[Records for processing Boundary: Start]

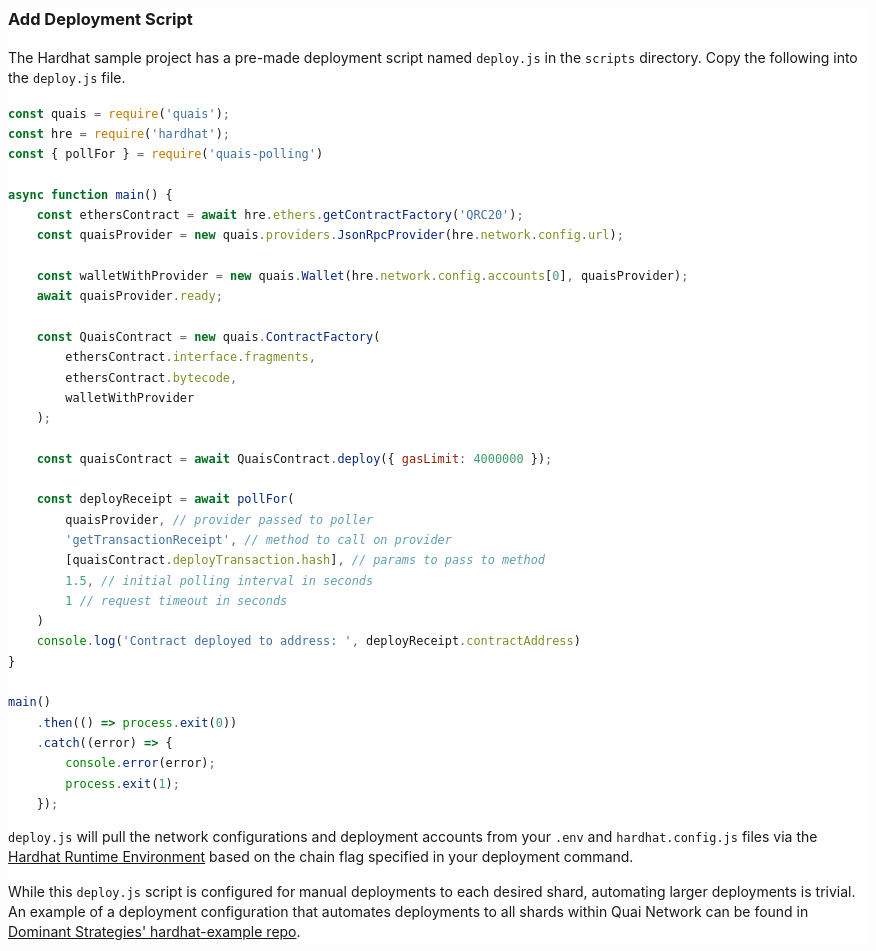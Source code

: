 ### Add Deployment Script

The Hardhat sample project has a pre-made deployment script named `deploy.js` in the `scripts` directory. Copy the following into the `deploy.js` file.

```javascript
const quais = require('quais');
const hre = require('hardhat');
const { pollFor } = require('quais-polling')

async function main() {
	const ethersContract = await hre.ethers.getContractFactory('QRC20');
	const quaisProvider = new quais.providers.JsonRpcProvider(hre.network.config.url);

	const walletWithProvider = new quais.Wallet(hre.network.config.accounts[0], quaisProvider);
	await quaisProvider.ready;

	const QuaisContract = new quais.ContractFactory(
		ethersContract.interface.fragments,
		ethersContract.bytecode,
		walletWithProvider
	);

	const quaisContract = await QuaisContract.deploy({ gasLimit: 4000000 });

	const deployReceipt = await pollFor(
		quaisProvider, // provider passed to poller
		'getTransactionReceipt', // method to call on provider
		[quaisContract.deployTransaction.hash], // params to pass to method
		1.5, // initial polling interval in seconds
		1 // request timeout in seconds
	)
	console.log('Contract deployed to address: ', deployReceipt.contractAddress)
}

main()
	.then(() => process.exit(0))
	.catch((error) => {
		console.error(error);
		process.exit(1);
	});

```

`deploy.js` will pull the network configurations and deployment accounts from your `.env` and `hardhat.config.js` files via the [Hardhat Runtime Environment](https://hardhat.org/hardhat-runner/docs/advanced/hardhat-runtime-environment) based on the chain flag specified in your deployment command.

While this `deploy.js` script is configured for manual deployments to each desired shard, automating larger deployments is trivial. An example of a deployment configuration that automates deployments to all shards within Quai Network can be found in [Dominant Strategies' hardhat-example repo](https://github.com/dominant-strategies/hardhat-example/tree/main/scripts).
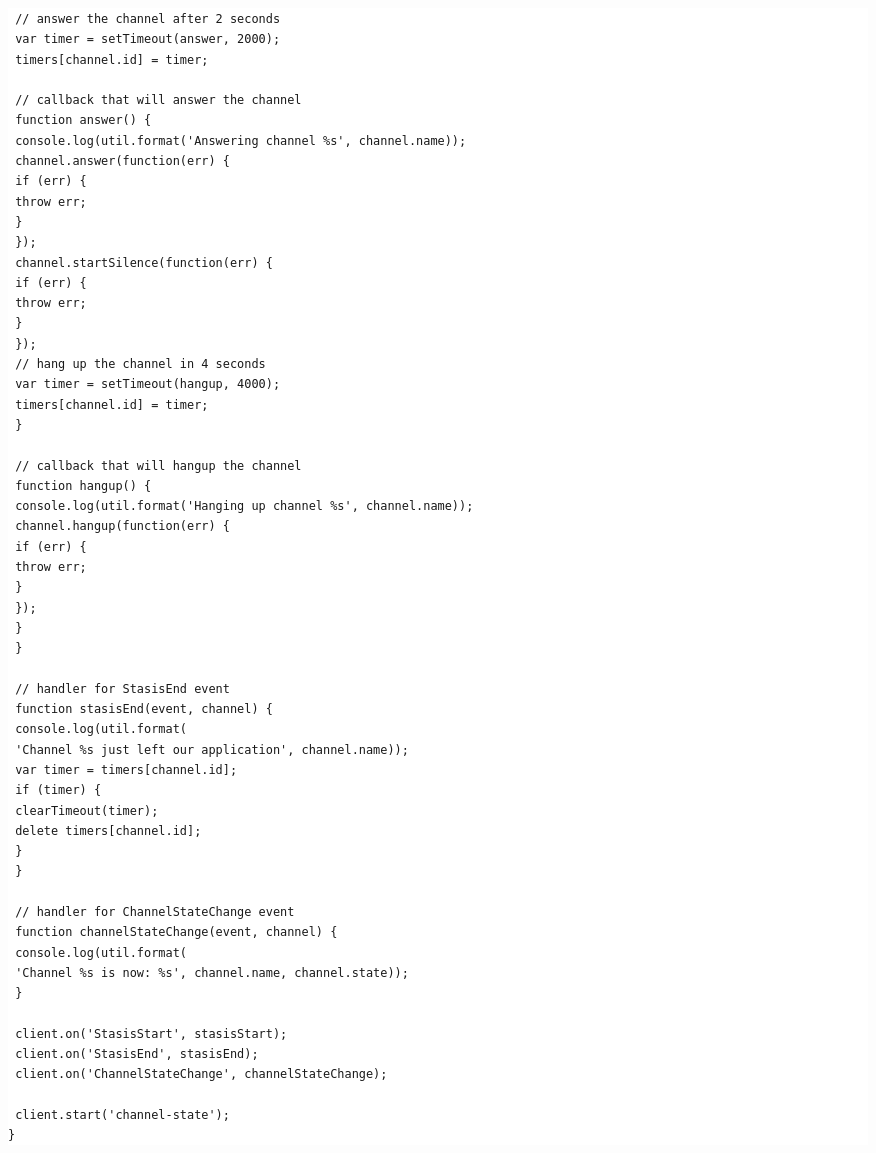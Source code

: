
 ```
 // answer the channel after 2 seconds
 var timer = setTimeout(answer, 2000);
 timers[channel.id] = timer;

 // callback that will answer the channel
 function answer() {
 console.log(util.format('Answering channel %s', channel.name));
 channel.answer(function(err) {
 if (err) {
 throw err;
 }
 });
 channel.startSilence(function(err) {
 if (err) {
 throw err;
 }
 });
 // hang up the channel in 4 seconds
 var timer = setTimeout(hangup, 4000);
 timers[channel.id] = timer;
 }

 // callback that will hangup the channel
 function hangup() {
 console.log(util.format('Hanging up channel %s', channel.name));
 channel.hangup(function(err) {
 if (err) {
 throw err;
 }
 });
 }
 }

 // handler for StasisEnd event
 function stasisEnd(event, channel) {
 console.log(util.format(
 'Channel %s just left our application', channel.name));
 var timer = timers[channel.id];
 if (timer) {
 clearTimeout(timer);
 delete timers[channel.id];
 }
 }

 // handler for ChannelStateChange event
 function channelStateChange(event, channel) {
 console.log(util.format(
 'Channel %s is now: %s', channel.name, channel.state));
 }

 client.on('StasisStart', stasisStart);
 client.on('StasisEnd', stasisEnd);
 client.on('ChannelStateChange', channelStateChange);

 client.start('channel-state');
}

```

[Records for processing Boundary: End]
[Records for processing Boundary: Start]

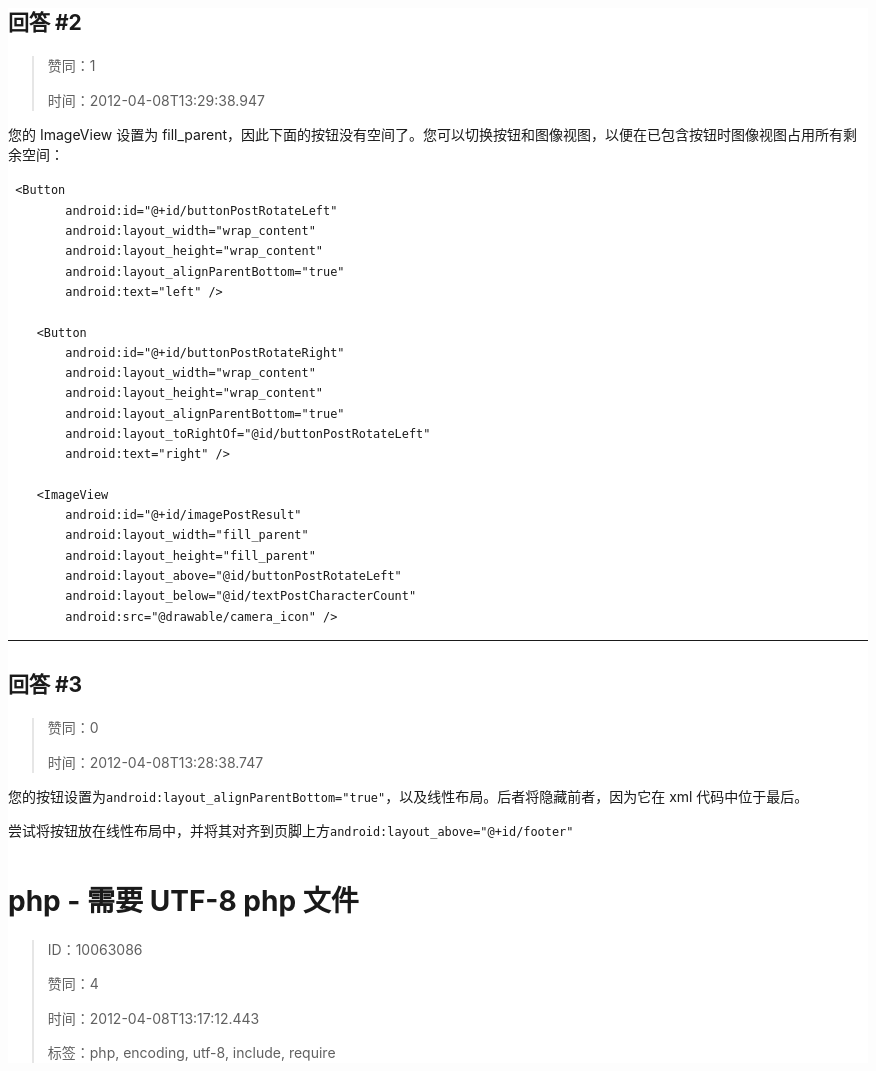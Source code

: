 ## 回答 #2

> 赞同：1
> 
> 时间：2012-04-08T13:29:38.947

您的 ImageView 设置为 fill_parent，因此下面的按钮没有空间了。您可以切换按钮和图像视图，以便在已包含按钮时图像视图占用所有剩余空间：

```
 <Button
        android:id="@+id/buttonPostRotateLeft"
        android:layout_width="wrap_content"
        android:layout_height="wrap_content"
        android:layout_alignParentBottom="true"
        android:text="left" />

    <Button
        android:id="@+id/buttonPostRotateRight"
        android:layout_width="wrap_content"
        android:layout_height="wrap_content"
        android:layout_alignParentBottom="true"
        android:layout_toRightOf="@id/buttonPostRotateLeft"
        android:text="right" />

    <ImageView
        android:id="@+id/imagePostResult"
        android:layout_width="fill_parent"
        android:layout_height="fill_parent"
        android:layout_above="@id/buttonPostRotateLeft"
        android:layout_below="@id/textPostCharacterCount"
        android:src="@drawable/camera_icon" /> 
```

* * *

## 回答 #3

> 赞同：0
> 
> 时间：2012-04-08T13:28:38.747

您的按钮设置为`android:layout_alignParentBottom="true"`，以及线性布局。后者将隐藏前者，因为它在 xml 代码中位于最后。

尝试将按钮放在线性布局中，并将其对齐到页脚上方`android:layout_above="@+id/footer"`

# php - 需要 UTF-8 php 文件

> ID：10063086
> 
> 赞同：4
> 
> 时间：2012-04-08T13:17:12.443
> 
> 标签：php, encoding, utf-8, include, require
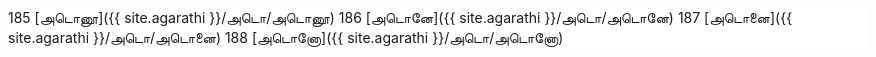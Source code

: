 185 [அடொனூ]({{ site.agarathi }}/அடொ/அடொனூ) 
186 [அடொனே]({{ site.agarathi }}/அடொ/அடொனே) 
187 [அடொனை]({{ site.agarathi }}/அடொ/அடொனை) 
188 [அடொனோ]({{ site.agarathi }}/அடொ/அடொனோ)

[Records for processing Boundary: End]
[Records for processing Boundary: Start]

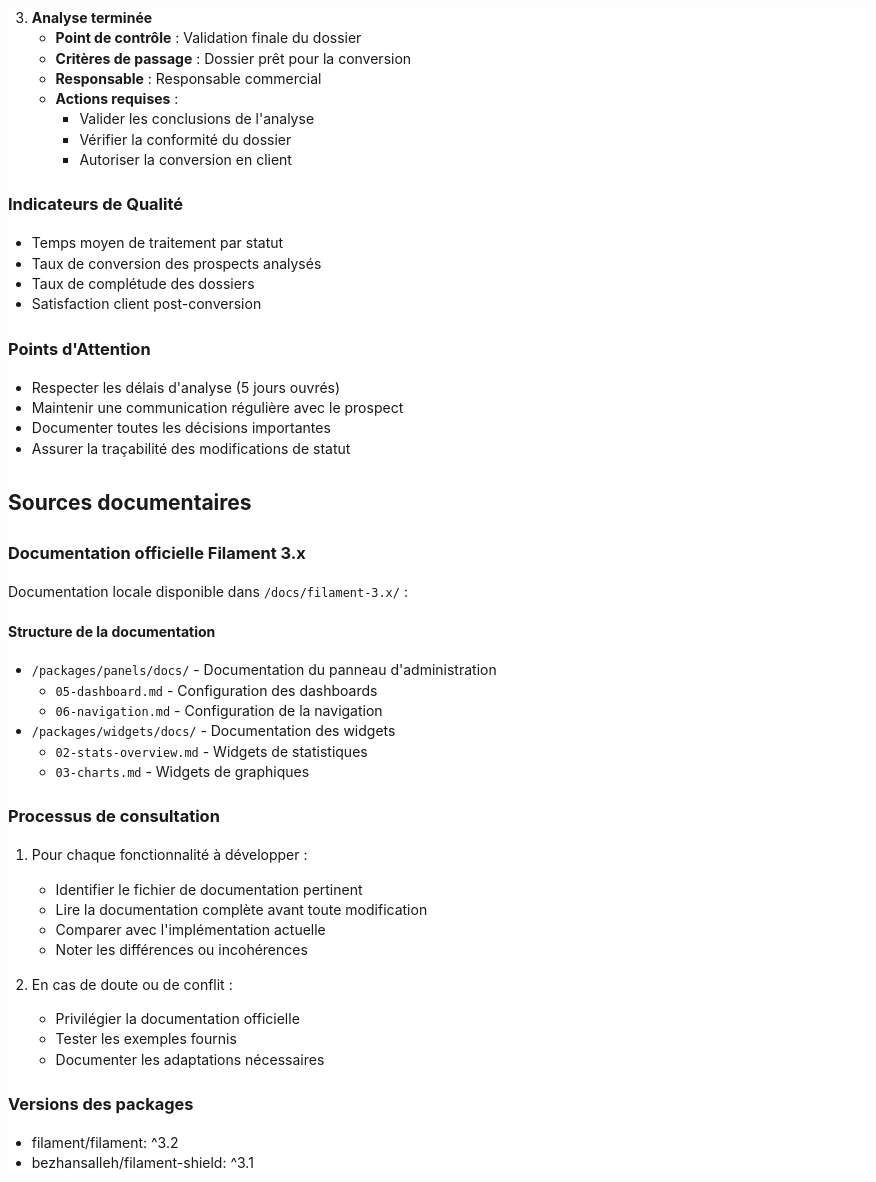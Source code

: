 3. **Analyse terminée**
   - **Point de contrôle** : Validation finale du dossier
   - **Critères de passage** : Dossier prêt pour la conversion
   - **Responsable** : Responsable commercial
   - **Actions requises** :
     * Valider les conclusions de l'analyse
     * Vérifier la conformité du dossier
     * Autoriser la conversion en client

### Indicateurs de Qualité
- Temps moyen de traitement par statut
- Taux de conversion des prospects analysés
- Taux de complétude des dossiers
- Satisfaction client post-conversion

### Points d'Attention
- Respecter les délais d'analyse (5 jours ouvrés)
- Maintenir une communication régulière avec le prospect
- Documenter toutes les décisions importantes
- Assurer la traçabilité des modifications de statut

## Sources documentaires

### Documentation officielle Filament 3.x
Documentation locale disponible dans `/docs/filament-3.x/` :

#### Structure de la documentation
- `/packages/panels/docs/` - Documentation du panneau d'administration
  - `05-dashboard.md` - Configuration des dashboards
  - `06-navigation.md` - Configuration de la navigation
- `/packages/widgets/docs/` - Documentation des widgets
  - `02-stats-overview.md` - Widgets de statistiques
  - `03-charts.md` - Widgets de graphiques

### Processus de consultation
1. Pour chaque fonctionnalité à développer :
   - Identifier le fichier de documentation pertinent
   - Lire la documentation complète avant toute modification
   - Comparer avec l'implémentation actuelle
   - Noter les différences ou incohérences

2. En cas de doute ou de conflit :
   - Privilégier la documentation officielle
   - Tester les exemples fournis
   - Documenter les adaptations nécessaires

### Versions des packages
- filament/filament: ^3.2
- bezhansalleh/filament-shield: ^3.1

[Records for processing Boundary: End]

▶ **Problem details**
Go through the lines above and count those with the string "accounts". Reply with the count and nothing more.

▶ **Answer to this task**
2